Jean Carpenter-Williams

Jean Carpenter-WilliamsWhen I worked my first shift at a residential treatment center nearly 30 years ago, I was provided a set of keys and told to observe the veteran workers in order to learn my job as a youth-care worker.  As I tried to imitate those other workers, I found that their style didn’t necessarily fit me, but I didn’t know what I should do instead. I don’t remember much training specific to my job, so I tried my best to do what I understood my job to be: enforce rules, follow the program and make sure the behavior of those in my care did not get out of line. Sadly, for the young people I was assigned to work with, there was a great deal of trial and error. I was being paid to do youth work, but no one ever told me what that meant, and I never really asked.

Thirty years later, the pessimist in me believes not much has changed when it comes to knowing what it means to be a youth worker. I still hear participants in training introduce themselves as “just a youth worker,” administrators discuss whether they can trust their youth-work staff with keys to the building, and I get blank stares when I ask if youth workers are receiving intentional supervision focused on developing professional practice skills. On one hand I am asked to provide training so youth workers can learn to effectively engage in relationship building, understand the impact of trauma, and maintain a safe and healing environment.  On the other hand, when it comes time to implement these new skills I’ve heard administrators lament “we can’t expect much from them” since they are paid so little.

Luckily, I do have an optimistic side, too.

I realize great strides have been made since I worked my first shift, not only in the field, but in my personal knowledge and practice as well. I am now aware that the field of youth work is vast and crosses many practice settings. Youth workers are found where young people are: schools and after-school programs, day-care centers, community youth-development programs, group homes and shelters, just to name a few.

Agencies across the country are working to find ways to support the professional development for their youth workers. Whether it’s investing in a training program specific for youth workers, building career ladders that include incentives for certifications, or simply making sure a shift gets covered so youth workers can attend trainings, administrators see how even small steps can begin to produce more competent and capable staff.
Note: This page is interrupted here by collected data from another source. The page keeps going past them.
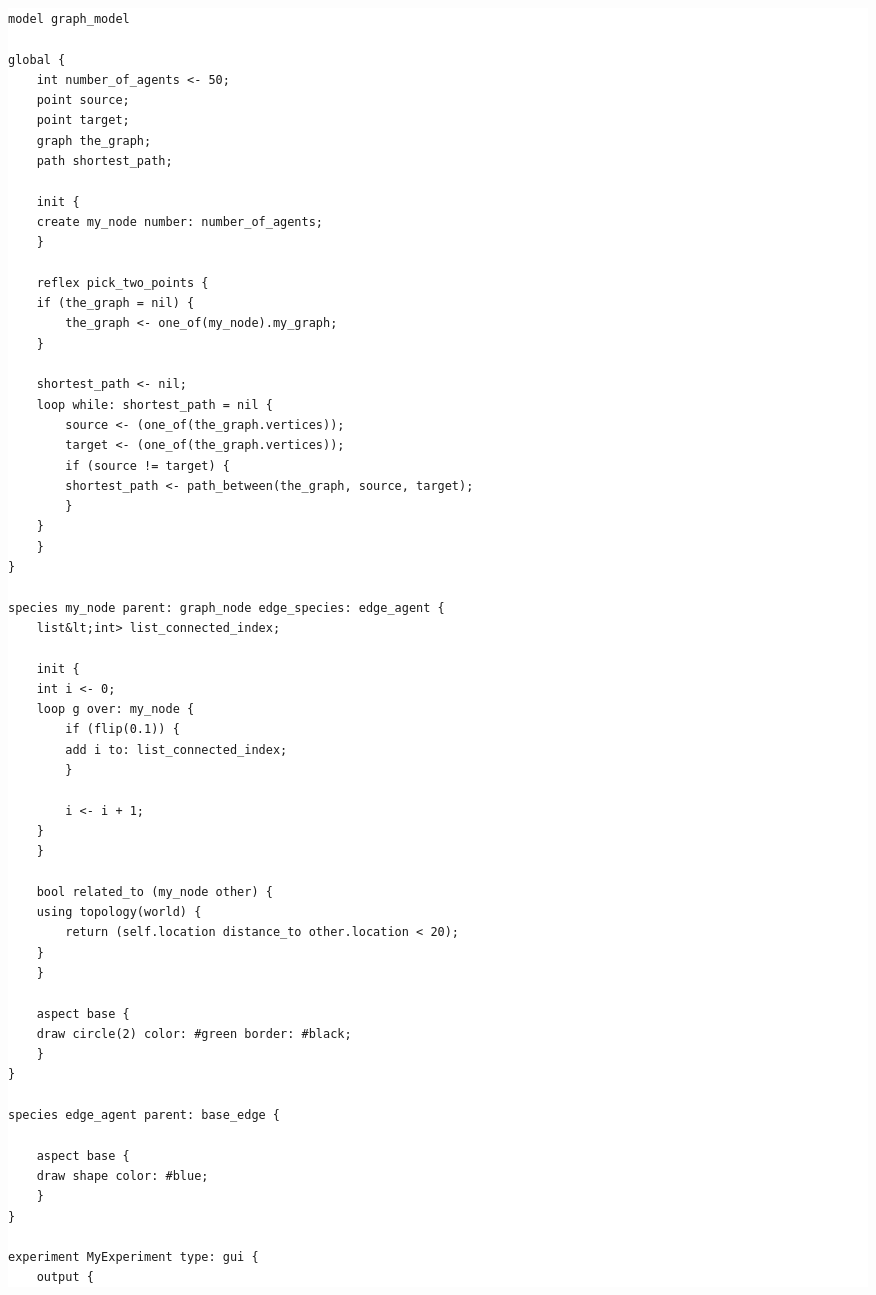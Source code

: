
 ```
model graph_model

global {
    int number_of_agents <- 50;
    point source;
    point target;
    graph the_graph;
    path shortest_path;

    init {
	create my_node number: number_of_agents;
    }

    reflex pick_two_points {
	if (the_graph = nil) {
	    the_graph <- one_of(my_node).my_graph;
	}

	shortest_path <- nil;
	loop while: shortest_path = nil {
	    source <- (one_of(the_graph.vertices));
	    target <- (one_of(the_graph.vertices));
	    if (source != target) {
		shortest_path <- path_between(the_graph, source, target);
	    }
	}
    }
}

species my_node parent: graph_node edge_species: edge_agent {
    list&lt;int> list_connected_index;

    init {
	int i <- 0;
	loop g over: my_node {
	    if (flip(0.1)) {
		add i to: list_connected_index;
	    }

	    i <- i + 1;
	}
    }

    bool related_to (my_node other) {
	using topology(world) {
	    return (self.location distance_to other.location < 20);
	}
    }

    aspect base {
	draw circle(2) color: #green border: #black;
    }
}

species edge_agent parent: base_edge {

    aspect base {
	draw shape color: #blue;
    }
}

experiment MyExperiment type: gui {
    output {
```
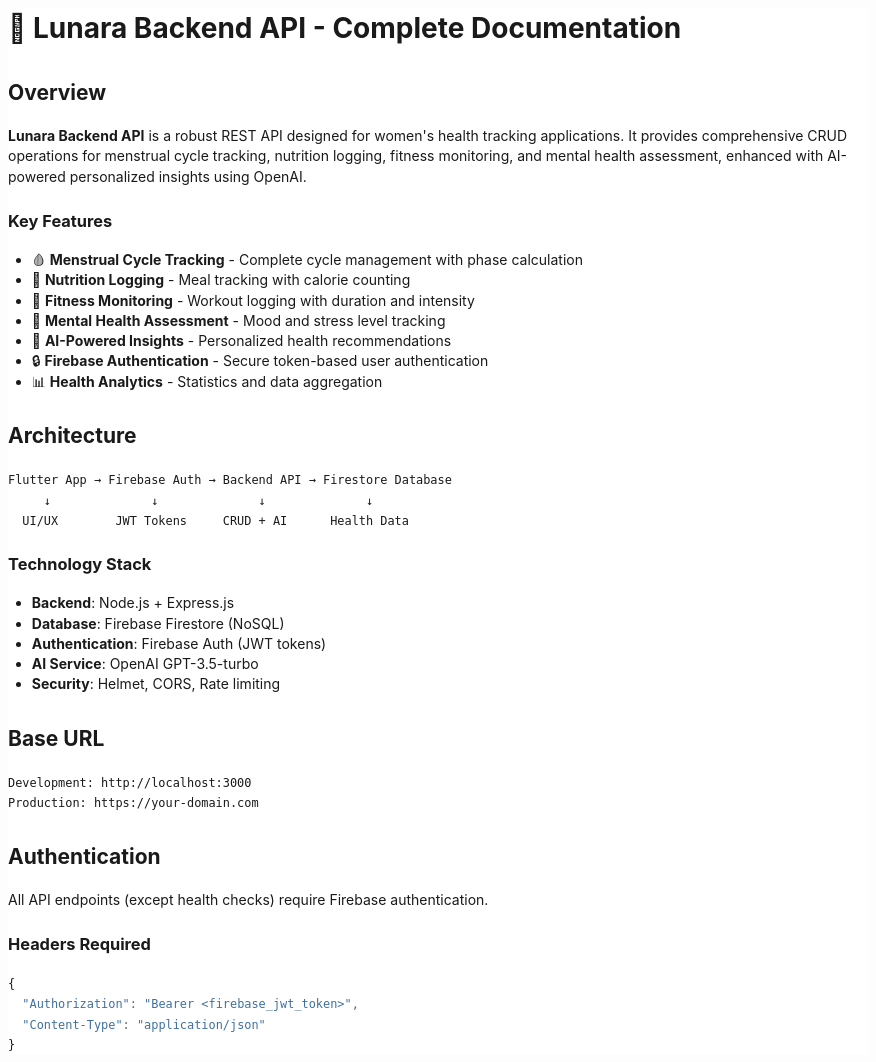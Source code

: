 # 🌙 Lunara Backend API - Complete Documentation

## Overview

**Lunara Backend API** is a robust REST API designed for women's health tracking applications. It provides comprehensive CRUD operations for menstrual cycle tracking, nutrition logging, fitness monitoring, and mental health assessment, enhanced with AI-powered personalized insights using OpenAI.

### Key Features
- 🩸 **Menstrual Cycle Tracking** - Complete cycle management with phase calculation
- 🍎 **Nutrition Logging** - Meal tracking with calorie counting
- 🏃 **Fitness Monitoring** - Workout logging with duration and intensity
- 🧠 **Mental Health Assessment** - Mood and stress level tracking
- 🤖 **AI-Powered Insights** - Personalized health recommendations
- 🔒 **Firebase Authentication** - Secure token-based user authentication
- 📊 **Health Analytics** - Statistics and data aggregation

## Architecture

```
Flutter App → Firebase Auth → Backend API → Firestore Database
     ↓              ↓              ↓              ↓
  UI/UX        JWT Tokens     CRUD + AI      Health Data
```

### Technology Stack
- **Backend**: Node.js + Express.js
- **Database**: Firebase Firestore (NoSQL)
- **Authentication**: Firebase Auth (JWT tokens)
- **AI Service**: OpenAI GPT-3.5-turbo
- **Security**: Helmet, CORS, Rate limiting

## Base URL

```
Development: http://localhost:3000
Production: https://your-domain.com
```

## Authentication

All API endpoints (except health checks) require Firebase authentication.

### Headers Required
```javascript
{
  "Authorization": "Bearer <firebase_jwt_token>",
  "Content-Type": "application/json"
}
```
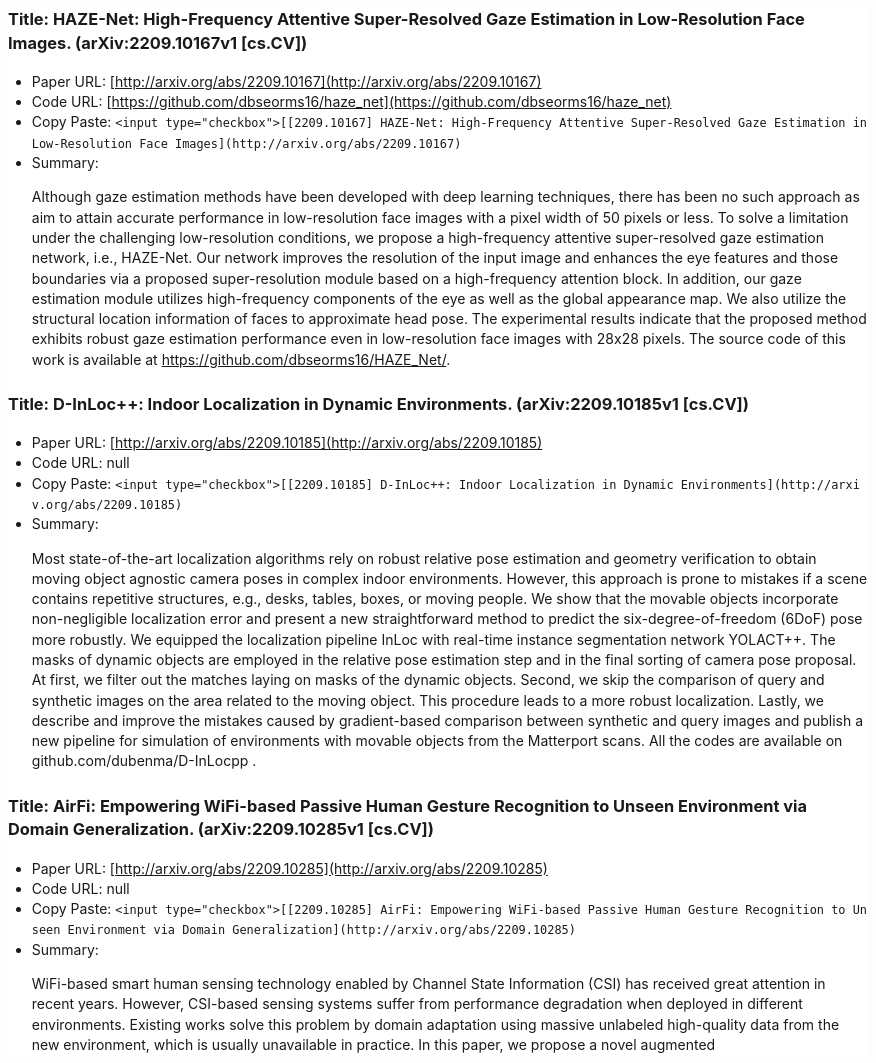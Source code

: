 </p>

### Title: HAZE-Net: High-Frequency Attentive Super-Resolved Gaze Estimation in Low-Resolution Face Images. (arXiv:2209.10167v1 [cs.CV])
* Paper URL: [http://arxiv.org/abs/2209.10167](http://arxiv.org/abs/2209.10167)
* Code URL: [https://github.com/dbseorms16/haze_net](https://github.com/dbseorms16/haze_net)
* Copy Paste: `<input type="checkbox">[[2209.10167] HAZE-Net: High-Frequency Attentive Super-Resolved Gaze Estimation in Low-Resolution Face Images](http://arxiv.org/abs/2209.10167)`
* Summary: <p>Although gaze estimation methods have been developed with deep learning
techniques, there has been no such approach as aim to attain accurate
performance in low-resolution face images with a pixel width of 50 pixels or
less. To solve a limitation under the challenging low-resolution conditions, we
propose a high-frequency attentive super-resolved gaze estimation network,
i.e., HAZE-Net. Our network improves the resolution of the input image and
enhances the eye features and those boundaries via a proposed super-resolution
module based on a high-frequency attention block. In addition, our gaze
estimation module utilizes high-frequency components of the eye as well as the
global appearance map. We also utilize the structural location information of
faces to approximate head pose. The experimental results indicate that the
proposed method exhibits robust gaze estimation performance even in
low-resolution face images with 28x28 pixels. The source code of this work is
available at https://github.com/dbseorms16/HAZE_Net/.
</p>

### Title: D-InLoc++: Indoor Localization in Dynamic Environments. (arXiv:2209.10185v1 [cs.CV])
* Paper URL: [http://arxiv.org/abs/2209.10185](http://arxiv.org/abs/2209.10185)
* Code URL: null
* Copy Paste: `<input type="checkbox">[[2209.10185] D-InLoc++: Indoor Localization in Dynamic Environments](http://arxiv.org/abs/2209.10185)`
* Summary: <p>Most state-of-the-art localization algorithms rely on robust relative pose
estimation and geometry verification to obtain moving object agnostic camera
poses in complex indoor environments. However, this approach is prone to
mistakes if a scene contains repetitive structures, e.g., desks, tables, boxes,
or moving people. We show that the movable objects incorporate non-negligible
localization error and present a new straightforward method to predict the
six-degree-of-freedom (6DoF) pose more robustly. We equipped the localization
pipeline InLoc with real-time instance segmentation network YOLACT++. The masks
of dynamic objects are employed in the relative pose estimation step and in the
final sorting of camera pose proposal. At first, we filter out the matches
laying on masks of the dynamic objects. Second, we skip the comparison of query
and synthetic images on the area related to the moving object. This procedure
leads to a more robust localization. Lastly, we describe and improve the
mistakes caused by gradient-based comparison between synthetic and query images
and publish a new pipeline for simulation of environments with movable objects
from the Matterport scans. All the codes are available on
github.com/dubenma/D-InLocpp .
</p>

### Title: AirFi: Empowering WiFi-based Passive Human Gesture Recognition to Unseen Environment via Domain Generalization. (arXiv:2209.10285v1 [cs.CV])
* Paper URL: [http://arxiv.org/abs/2209.10285](http://arxiv.org/abs/2209.10285)
* Code URL: null
* Copy Paste: `<input type="checkbox">[[2209.10285] AirFi: Empowering WiFi-based Passive Human Gesture Recognition to Unseen Environment via Domain Generalization](http://arxiv.org/abs/2209.10285)`
* Summary: <p>WiFi-based smart human sensing technology enabled by Channel State
Information (CSI) has received great attention in recent years. However,
CSI-based sensing systems suffer from performance degradation when deployed in
different environments. Existing works solve this problem by domain adaptation
using massive unlabeled high-quality data from the new environment, which is
usually unavailable in practice. In this paper, we propose a novel augmented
I am excited by individual youth workers from across practice settings who are embracing the profession and engaging in their own professional development. This year more than 700 individuals work to maintain the certification they received after completing the 42 hour Residential Child and Youth Care Professional Course offered through my organization. Other training and certification programs that I have personal experience with, like The Academy for Competent Youth Work and the CYC Certification Institute, support youth workers from varies settings as they work toward certification. More than 1,200 individuals have completed the Academy’s Basic Course, and nearly 500 hundred have been certified at the entry or associate level.

Youth work practitioners from all practice settings, nationally and internationally, have been advancing the field of professional youth work. While I can no way give justice to all the work that has been done, these accomplishments stand out: the creation and adoption of a code of ethics, the development of a recognized set of competencies for professional practice, and the launching of the Child and Youth Care Certification Board (CYCCB), tasked to oversee and implement a national professional credentialing program.

All these initiatives are making a difference; not only for youth workers, but also for the children and youth we are privileged to serve. When you look at all that a child and youth worker is supposed to know, do and be, why would you ever ask someone with no specific training, skills, or supervision to fill that role?  It takes a professional and it’s time we all expect and support that.

Jean Carpenter-Williams, MS, CYC-P, is the director of training development for the National Resource Center for Youth Services, based at the University of Oklahoma.